She also couldn't stop thinking about the ripple effect on her family, she said. "I had always refused to talk about it or would dismiss their feelings by saying that whatever harm I might be doing, it wasn't affecting them. It's amazing the ways we kid ourselves. Now all I can think, and what hurts more than any pain I went through — and it was bad — is the hurt I put my kids through. That's the part I really hate."

Although she was willing to go public with her story and be featured in an anti-smoking television campaign, James said she would never give advice to people who want to quit. But she will tell them to avoid nicotine patches while sleeping because they gave her nightmares. She won't tell people to quit, in part, because she doubts she would have been able to quit without the surgery.

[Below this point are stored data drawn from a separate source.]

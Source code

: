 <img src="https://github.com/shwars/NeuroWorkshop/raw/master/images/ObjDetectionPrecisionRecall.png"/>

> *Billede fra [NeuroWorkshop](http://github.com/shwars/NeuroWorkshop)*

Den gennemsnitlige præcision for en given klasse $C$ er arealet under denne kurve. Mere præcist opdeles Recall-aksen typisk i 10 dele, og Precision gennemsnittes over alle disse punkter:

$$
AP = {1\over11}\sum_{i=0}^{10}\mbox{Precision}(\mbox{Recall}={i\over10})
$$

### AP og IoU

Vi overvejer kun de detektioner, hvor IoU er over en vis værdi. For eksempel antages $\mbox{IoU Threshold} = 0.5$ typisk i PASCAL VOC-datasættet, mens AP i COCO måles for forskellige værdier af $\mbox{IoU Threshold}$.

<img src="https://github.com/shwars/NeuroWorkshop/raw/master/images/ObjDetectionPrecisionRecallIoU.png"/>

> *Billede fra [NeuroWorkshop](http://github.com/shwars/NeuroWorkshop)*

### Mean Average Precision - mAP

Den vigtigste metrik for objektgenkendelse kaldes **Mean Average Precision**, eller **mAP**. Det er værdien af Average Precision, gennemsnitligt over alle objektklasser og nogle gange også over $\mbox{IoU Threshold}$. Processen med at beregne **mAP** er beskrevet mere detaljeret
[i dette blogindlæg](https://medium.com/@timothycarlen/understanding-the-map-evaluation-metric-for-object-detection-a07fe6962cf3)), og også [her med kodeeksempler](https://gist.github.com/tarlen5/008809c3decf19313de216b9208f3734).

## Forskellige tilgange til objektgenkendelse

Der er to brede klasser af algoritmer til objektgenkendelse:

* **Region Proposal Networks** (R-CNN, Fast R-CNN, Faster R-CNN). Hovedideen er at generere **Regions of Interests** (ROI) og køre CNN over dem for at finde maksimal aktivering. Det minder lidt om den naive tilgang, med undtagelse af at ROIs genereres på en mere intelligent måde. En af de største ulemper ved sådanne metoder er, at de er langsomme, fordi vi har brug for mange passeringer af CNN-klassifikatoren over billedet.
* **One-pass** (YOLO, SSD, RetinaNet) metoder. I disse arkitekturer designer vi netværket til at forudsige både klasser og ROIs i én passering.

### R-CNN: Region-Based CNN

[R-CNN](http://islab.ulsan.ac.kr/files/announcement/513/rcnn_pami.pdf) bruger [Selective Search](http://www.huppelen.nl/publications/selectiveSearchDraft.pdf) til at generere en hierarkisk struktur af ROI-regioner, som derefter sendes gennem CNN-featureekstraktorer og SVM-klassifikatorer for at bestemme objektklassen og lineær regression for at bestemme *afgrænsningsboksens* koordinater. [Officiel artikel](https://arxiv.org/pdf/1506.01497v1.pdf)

"I'll never know," she said. "But deep down, I'm pretty sure the cancer made me quit, and if I hadn't found out I had it, I'd still be smoking. So I look at it — like the kids say — It's all good."

She admits that she's never been able to get "to that calm, relaxed" state of mind that smoking induced, even after doing pilates.

"But I don't miss it, and I don't really know if I could have quit before I had to," she said, noting that's probably why she'll never be one of those overzealous, advice-spouting former smokers.

"If someone asks me about smoking, I do say that smoking is a bad habit, but smokers aren't bad people," she said. "And if someone asks about quitting, I willl tell them it can be done, but no one else can quit for them. Support is very important, and use meds if you need them, but you'll be the one who quits or not. Smoking at first is a very social, party thing, but you'll quit it all by yourself."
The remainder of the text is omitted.